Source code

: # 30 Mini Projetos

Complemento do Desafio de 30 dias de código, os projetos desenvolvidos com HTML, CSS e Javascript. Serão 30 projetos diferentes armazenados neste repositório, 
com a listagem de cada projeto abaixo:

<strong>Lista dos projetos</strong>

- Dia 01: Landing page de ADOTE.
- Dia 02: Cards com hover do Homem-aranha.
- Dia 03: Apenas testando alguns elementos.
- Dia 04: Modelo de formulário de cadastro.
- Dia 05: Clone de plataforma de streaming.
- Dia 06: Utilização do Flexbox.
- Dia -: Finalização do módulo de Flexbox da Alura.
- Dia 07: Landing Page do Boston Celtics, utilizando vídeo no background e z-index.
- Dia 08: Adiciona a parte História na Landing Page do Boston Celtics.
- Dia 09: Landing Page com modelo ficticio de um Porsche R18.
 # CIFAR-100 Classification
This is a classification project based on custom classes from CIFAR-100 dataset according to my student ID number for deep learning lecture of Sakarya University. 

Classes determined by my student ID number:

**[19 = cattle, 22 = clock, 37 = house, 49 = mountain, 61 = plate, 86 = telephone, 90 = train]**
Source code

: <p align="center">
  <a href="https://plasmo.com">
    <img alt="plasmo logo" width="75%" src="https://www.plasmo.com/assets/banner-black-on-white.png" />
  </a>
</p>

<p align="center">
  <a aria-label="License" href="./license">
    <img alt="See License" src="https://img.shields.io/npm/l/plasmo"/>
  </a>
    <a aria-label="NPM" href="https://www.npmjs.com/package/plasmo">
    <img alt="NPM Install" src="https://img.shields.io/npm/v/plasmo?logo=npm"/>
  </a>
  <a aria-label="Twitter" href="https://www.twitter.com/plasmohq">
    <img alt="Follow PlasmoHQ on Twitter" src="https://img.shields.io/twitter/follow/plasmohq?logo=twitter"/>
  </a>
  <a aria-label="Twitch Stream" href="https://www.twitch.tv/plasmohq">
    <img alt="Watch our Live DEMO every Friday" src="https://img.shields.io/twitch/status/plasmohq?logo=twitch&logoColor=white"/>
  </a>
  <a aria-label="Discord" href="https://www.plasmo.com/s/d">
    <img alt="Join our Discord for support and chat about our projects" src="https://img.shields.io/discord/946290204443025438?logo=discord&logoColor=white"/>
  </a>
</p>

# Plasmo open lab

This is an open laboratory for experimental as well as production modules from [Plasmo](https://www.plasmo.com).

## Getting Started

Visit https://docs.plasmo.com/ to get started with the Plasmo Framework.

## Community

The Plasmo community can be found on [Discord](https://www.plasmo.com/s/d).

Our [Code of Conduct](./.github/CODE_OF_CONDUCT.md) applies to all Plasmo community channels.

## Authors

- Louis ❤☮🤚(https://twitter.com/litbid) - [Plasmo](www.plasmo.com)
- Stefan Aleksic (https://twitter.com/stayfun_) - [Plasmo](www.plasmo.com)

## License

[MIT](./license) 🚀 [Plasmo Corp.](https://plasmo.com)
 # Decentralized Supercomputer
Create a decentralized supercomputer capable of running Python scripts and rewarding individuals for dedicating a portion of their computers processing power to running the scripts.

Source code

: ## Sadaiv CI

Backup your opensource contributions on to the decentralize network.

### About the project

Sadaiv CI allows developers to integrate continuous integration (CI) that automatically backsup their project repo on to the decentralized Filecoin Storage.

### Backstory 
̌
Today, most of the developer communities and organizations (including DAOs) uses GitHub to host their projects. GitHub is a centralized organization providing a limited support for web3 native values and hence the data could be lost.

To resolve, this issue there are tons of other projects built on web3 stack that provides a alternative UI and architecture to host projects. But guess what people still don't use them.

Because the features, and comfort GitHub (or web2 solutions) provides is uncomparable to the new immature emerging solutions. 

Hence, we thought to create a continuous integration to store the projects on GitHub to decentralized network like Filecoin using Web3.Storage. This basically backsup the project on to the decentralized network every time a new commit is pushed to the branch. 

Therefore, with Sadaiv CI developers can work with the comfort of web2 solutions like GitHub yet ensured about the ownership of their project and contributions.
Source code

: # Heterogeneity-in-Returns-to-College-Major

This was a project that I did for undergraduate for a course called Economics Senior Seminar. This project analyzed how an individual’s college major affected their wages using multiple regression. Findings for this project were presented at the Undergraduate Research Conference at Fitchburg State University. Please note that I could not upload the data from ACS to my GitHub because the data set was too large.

● ● ● ●

▸ Directions:
Above are the entries. Copy exactly the part that opens with the line containing "- Dia 05: Clone de plataforma de streaming." and closes with the line containing "# CIFAR-100 Classification", and no more.

▸ Answer for this exercise:
- Dia 05: Clone de plataforma de streaming.
- Dia 06: Utilização do Flexbox.
- Dia -: Finalização do módulo de Flexbox da Alura.
- Dia 07: Landing Page do Boston Celtics, utilizando vídeo no background e z-index.
- Dia 08: Adiciona a parte História na Landing Page do Boston Celtics.
- Dia 09: Landing Page com modelo ficticio de um Porsche R18.
 # CIFAR-100 Classification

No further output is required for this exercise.